[Records from a data collection]
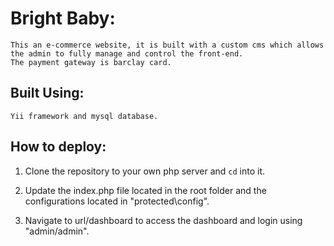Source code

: # Bright Baby:

	This an e-commerce website, it is built with a custom cms which allows the admin to fully manage and control the front-end.
	The payment gateway is barclay card.
	
## Built Using:
	Yii framework and mysql database.


## How to deploy:

1. Clone the repository to your own php server and `cd` into it.

2. Update the index.php file located in the root folder and the configurations located in "protected\config".

3. Navigate to url/dashboard to access the dashboard and login using "admin/admin".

#### WHAT TO DO:
Only a number is needed here: how many lines of the data include the word "admin"?

#### OUTPUT OF THE EXERCISE:
2